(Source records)
Content starts

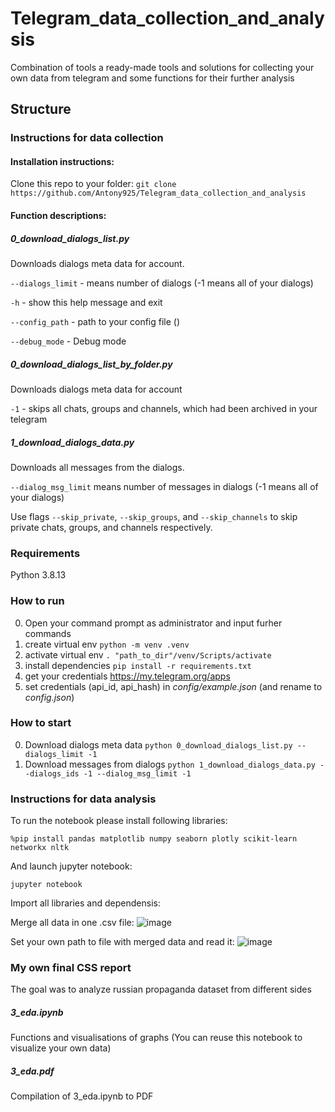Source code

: # Telegram_data_collection_and_analysis
Combination of tools a ready-made tools and solutions for collecting your own data from telegram and some functions for their further analysis

## Structure
### Instructions for data collection
#### Installation instructions:
Clone this repo to your folder:
```git clone https://github.com/Antony925/Telegram_data_collection_and_analysis```

#### Function descriptions:
##### 0_download_dialogs_list.py
Downloads dialogs meta data for account.

`--dialogs_limit` - means number of dialogs (-1 means all of your dialogs)

`-h` - show this help message and exit

`--config_path` - path to your config file ()

`--debug_mode` - Debug mode


##### 0_download_dialogs_list_by_folder.py
Downloads dialogs meta data for account 

`-1` - skips all chats, groups and channels, which had been archived in your telegram


##### 1_download_dialogs_data.py
Downloads all messages from the dialogs.

`--dialog_msg_limit` means number of messages in dialogs (-1 means all of your dialogs)

Use flags `--skip_private`, `--skip_groups`, and `--skip_channels`
to skip private chats, groups, and channels respectively.


### Requirements
Python 3.8.13


### How to run
0. Open your command prompt as administrator and input furher commands
1. create virtual env
```python -m venv .venv```
2. activate virtual env
```. "path_to_dir"/venv/Scripts/activate```
3. install dependencies 
```pip install -r requirements.txt```
4. get your credentials https://my.telegram.org/apps
5. set credentials (api_id, api_hash) in *config/example.json* (and rename to *config.json*)

### How to start
0. Download dialogs meta data ```python 0_download_dialogs_list.py --dialogs_limit -1```
1. Download messages from dialogs ```python 1_download_dialogs_data.py --dialogs_ids -1 --dialog_msg_limit -1```


### Instructions for data analysis
To run the notebook please install following libraries:

```%pip install pandas matplotlib numpy seaborn plotly scikit-learn networkx nltk```

And launch jupyter notebook:

```jupyter notebook```

Import all libraries and dependensis:

Merge all data in one .csv file:
![image](https://github.com/user-attachments/assets/64dcb1de-9ad0-4992-add7-5b687711b18c)

Set your own path to file with merged data and read it:
![image](https://github.com/user-attachments/assets/159945bf-0033-454a-a7e5-00b9e17df958)


### My own final CSS report
The goal was to analyze russian propaganda dataset from different sides
##### 3_eda.ipynb
Functions and visualisations of graphs (You can reuse this notebook to visualize your own data)

##### 3_eda.pdf
Compilation of 3_eda.ipynb to PDF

Content ends

** Action item **
Taking each record in turn, retype it exactly and drop any picture.

** Answer section **
Source code

: # Telegram_data_collection_and_analysis
Combination of tools a ready-made tools and solutions for collecting your own data from telegram and some functions for their further analysis

## Structure
### Instructions for data collection
#### Installation instructions:
Clone this repo to your folder:
```git clone https://github.com/Antony925/Telegram_data_collection_and_analysis```

#### Function descriptions:
##### 0_download_dialogs_list.py
Downloads dialogs meta data for account.

`--dialogs_limit` - means number of dialogs (-1 means all of your dialogs)

`-h` - show this help message and exit

`--config_path` - path to your config file ()

`--debug_mode` - Debug mode


##### 0_download_dialogs_list_by_folder.py
Downloads dialogs meta data for account 

`-1` - skips all chats, groups and channels, which had been archived in your telegram


##### 1_download_dialogs_data.py
Downloads all messages from the dialogs.

`--dialog_msg_limit` means number of messages in dialogs (-1 means all of your dialogs)

Use flags `--skip_private`, `--skip_groups`, and `--skip_channels`
to skip private chats, groups, and channels respectively.


### Requirements
Python 3.8.13


### How to run
0. Open your command prompt as administrator and input furher commands
1. create virtual env
```python -m venv .venv```
2. activate virtual env
```. "path_to_dir"/venv/Scripts/activate```
3. install dependencies 
```pip install -r requirements.txt```
4. get your credentials https://my.telegram.org/apps
5. set credentials (api_id, api_hash) in *config/example.json* (and rename to *config.json*)

### How to start
0. Download dialogs meta data ```python 0_download_dialogs_list.py --dialogs_limit -1```
1. Download messages from dialogs ```python 1_download_dialogs_data.py --dialogs_ids -1 --dialog_msg_limit -1```


### Instructions for data analysis
To run the notebook please install following libraries:

```%pip install pandas matplotlib numpy seaborn plotly scikit-learn networkx nltk```

And launch jupyter notebook:

```jupyter notebook```

Import all libraries and dependensis:

Merge all data in one .csv file:
![image](https://github.com/user-attachments/assets/64dcb1de-9ad0-4992-add7-5b687711b18c)

Set your own path to file with merged data and read it:
![image](https://github.com/user-attachments/assets/159945bf-0033-454a-a7e5-00b9e17df958)


### My own final CSS report
The goal was to analyze russian propaganda dataset from different sides
##### 3_eda.ipynb
Functions and visualisations of graphs (You can reuse this notebook to visualize your own data)

##### 3_eda.pdf
Compilation of 3_eda.ipynb to PDF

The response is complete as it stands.